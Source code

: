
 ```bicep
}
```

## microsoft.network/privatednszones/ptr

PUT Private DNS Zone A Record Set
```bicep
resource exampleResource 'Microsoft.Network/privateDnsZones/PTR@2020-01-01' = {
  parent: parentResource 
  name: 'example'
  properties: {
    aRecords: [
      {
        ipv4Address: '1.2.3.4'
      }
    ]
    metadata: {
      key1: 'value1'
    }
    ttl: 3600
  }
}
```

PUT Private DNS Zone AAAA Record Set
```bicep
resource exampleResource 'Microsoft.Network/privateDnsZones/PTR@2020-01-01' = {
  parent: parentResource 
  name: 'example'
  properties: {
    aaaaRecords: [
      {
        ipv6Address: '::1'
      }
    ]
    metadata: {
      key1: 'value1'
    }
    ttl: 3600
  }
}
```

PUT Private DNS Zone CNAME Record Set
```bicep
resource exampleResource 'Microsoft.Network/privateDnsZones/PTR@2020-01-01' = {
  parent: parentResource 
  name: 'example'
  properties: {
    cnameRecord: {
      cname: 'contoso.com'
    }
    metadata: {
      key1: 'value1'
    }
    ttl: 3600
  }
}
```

────

PROBLEM DESCRIPTION » Retype every line of the material exactly.

OUTPUT BELOW »
Source code

:
 ```bicep
}
```

## microsoft.network/privatednszones/ptr

PUT Private DNS Zone A Record Set
```bicep
resource exampleResource 'Microsoft.Network/privateDnsZones/PTR@2020-01-01' = {
  parent: parentResource 
  name: 'example'
  properties: {
    aRecords: [
      {
        ipv4Address: '1.2.3.4'
      }
    ]
    metadata: {
      key1: 'value1'
    }
    ttl: 3600
  }
}
```

PUT Private DNS Zone AAAA Record Set
```bicep
resource exampleResource 'Microsoft.Network/privateDnsZones/PTR@2020-01-01' = {
  parent: parentResource 
  name: 'example'
  properties: {
    aaaaRecords: [
      {
        ipv6Address: '::1'
      }
    ]
    metadata: {
      key1: 'value1'
    }
    ttl: 3600
  }
}
```

PUT Private DNS Zone CNAME Record Set
```bicep
resource exampleResource 'Microsoft.Network/privateDnsZones/PTR@2020-01-01' = {
  parent: parentResource 
  name: 'example'
  properties: {
    cnameRecord: {
      cname: 'contoso.com'
    }
    metadata: {
      key1: 'value1'
    }
    ttl: 3600
  }
}
```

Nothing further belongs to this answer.